** Available records **

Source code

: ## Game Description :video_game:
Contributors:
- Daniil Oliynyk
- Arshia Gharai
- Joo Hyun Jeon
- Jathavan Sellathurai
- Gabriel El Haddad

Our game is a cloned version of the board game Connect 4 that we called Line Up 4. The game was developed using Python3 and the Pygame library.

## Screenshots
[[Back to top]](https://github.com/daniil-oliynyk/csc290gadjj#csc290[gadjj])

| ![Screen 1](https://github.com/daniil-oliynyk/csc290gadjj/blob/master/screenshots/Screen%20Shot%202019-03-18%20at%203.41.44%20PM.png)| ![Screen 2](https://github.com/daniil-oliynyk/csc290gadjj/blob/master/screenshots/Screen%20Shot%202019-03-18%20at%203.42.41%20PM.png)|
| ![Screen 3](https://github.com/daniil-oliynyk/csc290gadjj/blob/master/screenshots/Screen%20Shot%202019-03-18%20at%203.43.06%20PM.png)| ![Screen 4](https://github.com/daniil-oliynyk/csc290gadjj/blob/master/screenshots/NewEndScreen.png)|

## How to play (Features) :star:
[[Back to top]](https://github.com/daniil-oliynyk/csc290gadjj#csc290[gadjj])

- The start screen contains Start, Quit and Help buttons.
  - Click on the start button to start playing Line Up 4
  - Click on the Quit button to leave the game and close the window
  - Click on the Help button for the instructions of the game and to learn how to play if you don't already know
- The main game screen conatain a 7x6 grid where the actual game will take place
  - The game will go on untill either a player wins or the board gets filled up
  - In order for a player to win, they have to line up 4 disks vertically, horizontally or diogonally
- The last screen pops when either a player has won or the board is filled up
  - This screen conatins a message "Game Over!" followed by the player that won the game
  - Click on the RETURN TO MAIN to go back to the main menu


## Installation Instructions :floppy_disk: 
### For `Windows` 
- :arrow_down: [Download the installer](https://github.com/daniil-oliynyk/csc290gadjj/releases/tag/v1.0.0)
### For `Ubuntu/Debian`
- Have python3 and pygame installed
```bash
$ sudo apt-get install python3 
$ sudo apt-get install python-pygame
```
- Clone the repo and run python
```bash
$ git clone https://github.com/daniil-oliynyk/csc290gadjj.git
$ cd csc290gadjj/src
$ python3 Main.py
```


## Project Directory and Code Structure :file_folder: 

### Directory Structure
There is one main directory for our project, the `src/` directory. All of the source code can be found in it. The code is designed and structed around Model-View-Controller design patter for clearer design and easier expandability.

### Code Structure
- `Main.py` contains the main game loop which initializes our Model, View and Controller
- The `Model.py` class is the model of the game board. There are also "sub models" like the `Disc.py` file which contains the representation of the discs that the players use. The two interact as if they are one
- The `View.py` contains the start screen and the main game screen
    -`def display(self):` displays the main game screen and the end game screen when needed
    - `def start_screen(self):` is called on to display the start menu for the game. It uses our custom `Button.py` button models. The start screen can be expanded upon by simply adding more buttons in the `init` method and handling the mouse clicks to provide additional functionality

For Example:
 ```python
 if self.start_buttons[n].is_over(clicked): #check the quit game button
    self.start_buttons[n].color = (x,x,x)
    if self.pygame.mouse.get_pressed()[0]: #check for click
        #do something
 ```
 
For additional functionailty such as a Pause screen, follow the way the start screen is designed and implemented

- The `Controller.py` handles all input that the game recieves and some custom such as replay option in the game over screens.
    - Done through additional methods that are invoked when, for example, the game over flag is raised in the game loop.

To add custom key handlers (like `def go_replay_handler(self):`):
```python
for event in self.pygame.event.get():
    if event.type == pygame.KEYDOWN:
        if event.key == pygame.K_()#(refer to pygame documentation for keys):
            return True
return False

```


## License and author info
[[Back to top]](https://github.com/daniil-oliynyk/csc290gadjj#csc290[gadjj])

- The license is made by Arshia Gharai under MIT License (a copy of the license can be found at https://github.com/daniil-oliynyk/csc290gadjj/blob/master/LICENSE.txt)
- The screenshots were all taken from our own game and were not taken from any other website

** Exercise **
Copy out each line of the entries that holds "self".

** Written solution **
    -`def display(self):` displays the main game screen and the end game screen when needed
    - `def start_screen(self):` is called on to display the start menu for the game. It uses our custom `Button.py` button models. The start screen can be expanded upon by simply adding more buttons in the `init` method and handling the mouse clicks to provide additional functionality
 if self.start_buttons[n].is_over(clicked): #check the quit game button
    self.start_buttons[n].color = (x,x,x)
    if self.pygame.mouse.get_pressed()[0]: #check for click
To add custom key handlers (like `def go_replay_handler(self):`):
for event in self.pygame.event.get():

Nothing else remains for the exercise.